:: About this task ::
Could you set down, exactly as they stand, only the lines from the one containing "- 😄 Pronouns: he him" through the end of the listing?

:: Information supplied ::
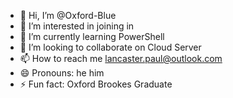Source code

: - 👋 Hi, I’m @Oxford-Blue
- 👀 I’m interested in joining in
- 🌱 I’m currently learning PowerShell
- 💞️ I’m looking to collaborate on Cloud Server
- 📫 How to reach me lancaster.paul@outlook.com
- 😄 Pronouns: he him
- ⚡ Fun fact: Oxford Brookes Graduate

<!---
Oxford-Blue/Oxford-Blue is a ✨ special ✨ repository because its `README.md` (this file) appears on your GitHub profile.
You can click the Preview link to take a look at your changes.
--->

:: Response to the task ::
- 😄 Pronouns: he him
- ⚡ Fun fact: Oxford Brookes Graduate

<!---
Oxford-Blue/Oxford-Blue is a ✨ special ✨ repository because its `README.md` (this file) appears on your GitHub profile.
You can click the Preview link to take a look at your changes.
--->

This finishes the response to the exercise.